Saved data entries

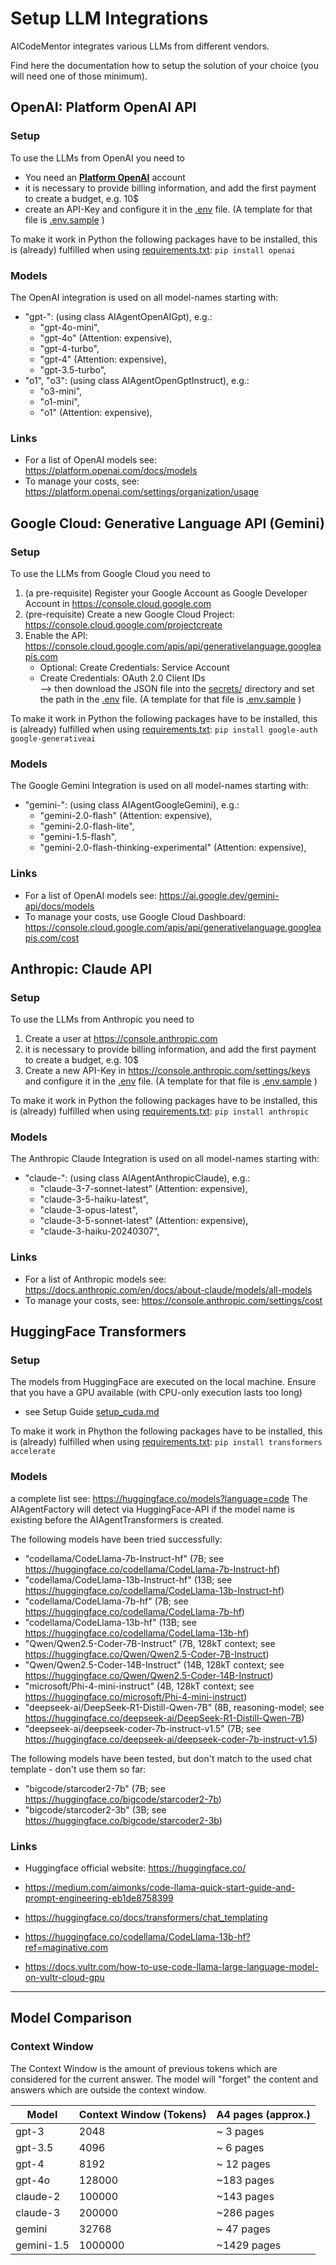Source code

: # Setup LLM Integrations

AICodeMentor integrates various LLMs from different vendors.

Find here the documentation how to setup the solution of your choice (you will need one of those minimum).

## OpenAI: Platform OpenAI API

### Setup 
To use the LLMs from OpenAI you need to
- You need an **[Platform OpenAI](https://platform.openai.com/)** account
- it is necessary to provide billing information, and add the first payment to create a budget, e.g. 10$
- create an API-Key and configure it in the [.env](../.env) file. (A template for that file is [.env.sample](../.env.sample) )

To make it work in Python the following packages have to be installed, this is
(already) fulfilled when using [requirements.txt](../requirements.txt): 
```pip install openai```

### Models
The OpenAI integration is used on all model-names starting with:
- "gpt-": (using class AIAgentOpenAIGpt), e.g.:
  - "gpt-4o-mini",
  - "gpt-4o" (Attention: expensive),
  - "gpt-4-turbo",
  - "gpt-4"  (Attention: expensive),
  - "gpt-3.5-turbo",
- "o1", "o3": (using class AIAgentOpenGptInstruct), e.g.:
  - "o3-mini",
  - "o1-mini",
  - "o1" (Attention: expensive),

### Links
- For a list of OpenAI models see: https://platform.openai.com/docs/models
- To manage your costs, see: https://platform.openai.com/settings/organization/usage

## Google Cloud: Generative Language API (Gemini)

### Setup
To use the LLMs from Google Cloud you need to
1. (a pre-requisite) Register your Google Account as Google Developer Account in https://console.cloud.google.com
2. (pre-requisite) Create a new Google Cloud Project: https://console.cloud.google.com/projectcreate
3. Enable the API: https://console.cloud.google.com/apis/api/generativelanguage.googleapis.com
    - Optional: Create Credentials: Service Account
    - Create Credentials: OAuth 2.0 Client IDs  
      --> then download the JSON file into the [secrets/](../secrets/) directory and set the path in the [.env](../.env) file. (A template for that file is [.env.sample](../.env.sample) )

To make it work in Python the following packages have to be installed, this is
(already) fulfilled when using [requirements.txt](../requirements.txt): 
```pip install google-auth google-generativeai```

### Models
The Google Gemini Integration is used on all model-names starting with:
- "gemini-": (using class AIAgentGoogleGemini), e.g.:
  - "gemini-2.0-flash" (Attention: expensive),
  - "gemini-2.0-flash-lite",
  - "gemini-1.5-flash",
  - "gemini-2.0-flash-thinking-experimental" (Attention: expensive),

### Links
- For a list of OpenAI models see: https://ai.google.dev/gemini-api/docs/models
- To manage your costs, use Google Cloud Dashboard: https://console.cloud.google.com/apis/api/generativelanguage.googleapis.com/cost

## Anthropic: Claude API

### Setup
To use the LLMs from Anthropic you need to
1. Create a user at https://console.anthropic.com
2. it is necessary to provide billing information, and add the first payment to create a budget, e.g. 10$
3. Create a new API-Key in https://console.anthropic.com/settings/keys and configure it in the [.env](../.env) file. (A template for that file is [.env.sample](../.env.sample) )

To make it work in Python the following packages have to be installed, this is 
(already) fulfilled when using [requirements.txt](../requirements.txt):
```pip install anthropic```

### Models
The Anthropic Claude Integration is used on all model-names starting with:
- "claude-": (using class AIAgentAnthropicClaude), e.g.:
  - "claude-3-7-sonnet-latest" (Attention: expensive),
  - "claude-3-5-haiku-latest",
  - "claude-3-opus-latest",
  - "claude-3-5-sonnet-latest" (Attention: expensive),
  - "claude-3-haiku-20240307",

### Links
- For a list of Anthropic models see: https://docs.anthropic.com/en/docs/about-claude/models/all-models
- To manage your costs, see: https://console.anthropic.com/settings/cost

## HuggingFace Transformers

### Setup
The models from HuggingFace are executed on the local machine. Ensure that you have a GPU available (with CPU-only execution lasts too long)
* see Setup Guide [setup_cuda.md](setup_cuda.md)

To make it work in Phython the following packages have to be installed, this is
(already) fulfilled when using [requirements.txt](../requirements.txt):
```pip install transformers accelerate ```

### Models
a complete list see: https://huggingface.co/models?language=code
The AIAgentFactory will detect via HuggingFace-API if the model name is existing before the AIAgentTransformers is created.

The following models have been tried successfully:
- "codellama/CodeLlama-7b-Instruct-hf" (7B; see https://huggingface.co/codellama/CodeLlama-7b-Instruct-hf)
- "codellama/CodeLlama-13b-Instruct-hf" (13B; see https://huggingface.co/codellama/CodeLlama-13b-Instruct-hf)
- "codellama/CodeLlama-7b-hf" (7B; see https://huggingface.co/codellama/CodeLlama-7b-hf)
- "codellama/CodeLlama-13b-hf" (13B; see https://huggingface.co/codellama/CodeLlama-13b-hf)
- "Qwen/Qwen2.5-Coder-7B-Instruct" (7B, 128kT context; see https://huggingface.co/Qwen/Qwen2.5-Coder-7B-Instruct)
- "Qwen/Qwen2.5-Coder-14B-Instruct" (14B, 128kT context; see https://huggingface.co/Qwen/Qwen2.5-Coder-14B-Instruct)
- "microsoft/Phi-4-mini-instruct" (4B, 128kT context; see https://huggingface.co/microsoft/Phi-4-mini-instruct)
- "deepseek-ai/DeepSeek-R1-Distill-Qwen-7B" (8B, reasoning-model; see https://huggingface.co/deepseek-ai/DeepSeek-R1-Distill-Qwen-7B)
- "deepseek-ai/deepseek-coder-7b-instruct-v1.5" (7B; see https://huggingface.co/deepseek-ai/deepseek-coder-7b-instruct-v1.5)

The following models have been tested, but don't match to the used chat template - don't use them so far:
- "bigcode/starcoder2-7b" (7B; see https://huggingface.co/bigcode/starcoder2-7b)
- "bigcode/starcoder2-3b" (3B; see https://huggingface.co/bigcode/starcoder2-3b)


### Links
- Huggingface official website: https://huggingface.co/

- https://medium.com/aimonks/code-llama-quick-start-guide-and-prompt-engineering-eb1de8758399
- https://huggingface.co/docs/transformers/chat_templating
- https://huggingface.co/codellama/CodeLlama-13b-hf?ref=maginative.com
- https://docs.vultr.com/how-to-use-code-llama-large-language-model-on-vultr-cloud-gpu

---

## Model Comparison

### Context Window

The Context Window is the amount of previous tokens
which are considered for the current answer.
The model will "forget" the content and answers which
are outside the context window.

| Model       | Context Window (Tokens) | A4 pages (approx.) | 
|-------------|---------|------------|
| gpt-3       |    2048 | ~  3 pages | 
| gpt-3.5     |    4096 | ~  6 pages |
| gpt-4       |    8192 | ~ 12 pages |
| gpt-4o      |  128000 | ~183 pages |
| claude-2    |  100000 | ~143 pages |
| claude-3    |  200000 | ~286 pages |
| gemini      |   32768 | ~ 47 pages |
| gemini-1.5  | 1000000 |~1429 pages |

Brief
Copy all the records word for word and keep the pictures out.

Answer to this problem
Source code

: # Setup LLM Integrations

AICodeMentor integrates various LLMs from different vendors.

Find here the documentation how to setup the solution of your choice (you will need one of those minimum).

## OpenAI: Platform OpenAI API

### Setup 
To use the LLMs from OpenAI you need to
- You need an **[Platform OpenAI](https://platform.openai.com/)** account
- it is necessary to provide billing information, and add the first payment to create a budget, e.g. 10$
- create an API-Key and configure it in the [.env](../.env) file. (A template for that file is [.env.sample](../.env.sample) )

To make it work in Python the following packages have to be installed, this is
(already) fulfilled when using [requirements.txt](../requirements.txt): 
```pip install openai```

### Models
The OpenAI integration is used on all model-names starting with:
- "gpt-": (using class AIAgentOpenAIGpt), e.g.:
  - "gpt-4o-mini",
  - "gpt-4o" (Attention: expensive),
  - "gpt-4-turbo",
  - "gpt-4"  (Attention: expensive),
  - "gpt-3.5-turbo",
- "o1", "o3": (using class AIAgentOpenGptInstruct), e.g.:
  - "o3-mini",
  - "o1-mini",
  - "o1" (Attention: expensive),

### Links
- For a list of OpenAI models see: https://platform.openai.com/docs/models
- To manage your costs, see: https://platform.openai.com/settings/organization/usage

## Google Cloud: Generative Language API (Gemini)

### Setup
To use the LLMs from Google Cloud you need to
1. (a pre-requisite) Register your Google Account as Google Developer Account in https://console.cloud.google.com
2. (pre-requisite) Create a new Google Cloud Project: https://console.cloud.google.com/projectcreate
3. Enable the API: https://console.cloud.google.com/apis/api/generativelanguage.googleapis.com
    - Optional: Create Credentials: Service Account
    - Create Credentials: OAuth 2.0 Client IDs  
      --> then download the JSON file into the [secrets/](../secrets/) directory and set the path in the [.env](../.env) file. (A template for that file is [.env.sample](../.env.sample) )

To make it work in Python the following packages have to be installed, this is
(already) fulfilled when using [requirements.txt](../requirements.txt): 
```pip install google-auth google-generativeai```

### Models
The Google Gemini Integration is used on all model-names starting with:
- "gemini-": (using class AIAgentGoogleGemini), e.g.:
  - "gemini-2.0-flash" (Attention: expensive),
  - "gemini-2.0-flash-lite",
  - "gemini-1.5-flash",
  - "gemini-2.0-flash-thinking-experimental" (Attention: expensive),

### Links
- For a list of OpenAI models see: https://ai.google.dev/gemini-api/docs/models
- To manage your costs, use Google Cloud Dashboard: https://console.cloud.google.com/apis/api/generativelanguage.googleapis.com/cost

## Anthropic: Claude API

### Setup
To use the LLMs from Anthropic you need to
1. Create a user at https://console.anthropic.com
2. it is necessary to provide billing information, and add the first payment to create a budget, e.g. 10$
3. Create a new API-Key in https://console.anthropic.com/settings/keys and configure it in the [.env](../.env) file. (A template for that file is [.env.sample](../.env.sample) )

To make it work in Python the following packages have to be installed, this is 
(already) fulfilled when using [requirements.txt](../requirements.txt):
```pip install anthropic```

### Models
The Anthropic Claude Integration is used on all model-names starting with:
- "claude-": (using class AIAgentAnthropicClaude), e.g.:
  - "claude-3-7-sonnet-latest" (Attention: expensive),
  - "claude-3-5-haiku-latest",
  - "claude-3-opus-latest",
  - "claude-3-5-sonnet-latest" (Attention: expensive),
  - "claude-3-haiku-20240307",

### Links
- For a list of Anthropic models see: https://docs.anthropic.com/en/docs/about-claude/models/all-models
- To manage your costs, see: https://console.anthropic.com/settings/cost

## HuggingFace Transformers

### Setup
The models from HuggingFace are executed on the local machine. Ensure that you have a GPU available (with CPU-only execution lasts too long)
* see Setup Guide [setup_cuda.md](setup_cuda.md)

To make it work in Phython the following packages have to be installed, this is
(already) fulfilled when using [requirements.txt](../requirements.txt):
```pip install transformers accelerate ```

### Models
a complete list see: https://huggingface.co/models?language=code
The AIAgentFactory will detect via HuggingFace-API if the model name is existing before the AIAgentTransformers is created.

The following models have been tried successfully:
- "codellama/CodeLlama-7b-Instruct-hf" (7B; see https://huggingface.co/codellama/CodeLlama-7b-Instruct-hf)
- "codellama/CodeLlama-13b-Instruct-hf" (13B; see https://huggingface.co/codellama/CodeLlama-13b-Instruct-hf)
- "codellama/CodeLlama-7b-hf" (7B; see https://huggingface.co/codellama/CodeLlama-7b-hf)
- "codellama/CodeLlama-13b-hf" (13B; see https://huggingface.co/codellama/CodeLlama-13b-hf)
- "Qwen/Qwen2.5-Coder-7B-Instruct" (7B, 128kT context; see https://huggingface.co/Qwen/Qwen2.5-Coder-7B-Instruct)
- "Qwen/Qwen2.5-Coder-14B-Instruct" (14B, 128kT context; see https://huggingface.co/Qwen/Qwen2.5-Coder-14B-Instruct)
- "microsoft/Phi-4-mini-instruct" (4B, 128kT context; see https://huggingface.co/microsoft/Phi-4-mini-instruct)
- "deepseek-ai/DeepSeek-R1-Distill-Qwen-7B" (8B, reasoning-model; see https://huggingface.co/deepseek-ai/DeepSeek-R1-Distill-Qwen-7B)
- "deepseek-ai/deepseek-coder-7b-instruct-v1.5" (7B; see https://huggingface.co/deepseek-ai/deepseek-coder-7b-instruct-v1.5)

The following models have been tested, but don't match to the used chat template - don't use them so far:
- "bigcode/starcoder2-7b" (7B; see https://huggingface.co/bigcode/starcoder2-7b)
- "bigcode/starcoder2-3b" (3B; see https://huggingface.co/bigcode/starcoder2-3b)


### Links
- Huggingface official website: https://huggingface.co/

- https://medium.com/aimonks/code-llama-quick-start-guide-and-prompt-engineering-eb1de8758399
- https://huggingface.co/docs/transformers/chat_templating
- https://huggingface.co/codellama/CodeLlama-13b-hf?ref=maginative.com
- https://docs.vultr.com/how-to-use-code-llama-large-language-model-on-vultr-cloud-gpu

---

## Model Comparison

### Context Window

The Context Window is the amount of previous tokens
which are considered for the current answer.
The model will "forget" the content and answers which
are outside the context window.

| Model       | Context Window (Tokens) | A4 pages (approx.) | 
|-------------|---------|------------|
| gpt-3       |    2048 | ~  3 pages | 
| gpt-3.5     |    4096 | ~  6 pages |
| gpt-4       |    8192 | ~ 12 pages |
| gpt-4o      |  128000 | ~183 pages |
| claude-2    |  100000 | ~143 pages |
| claude-3    |  200000 | ~286 pages |
| gemini      |   32768 | ~ 47 pages |
| gemini-1.5  | 1000000 |~1429 pages |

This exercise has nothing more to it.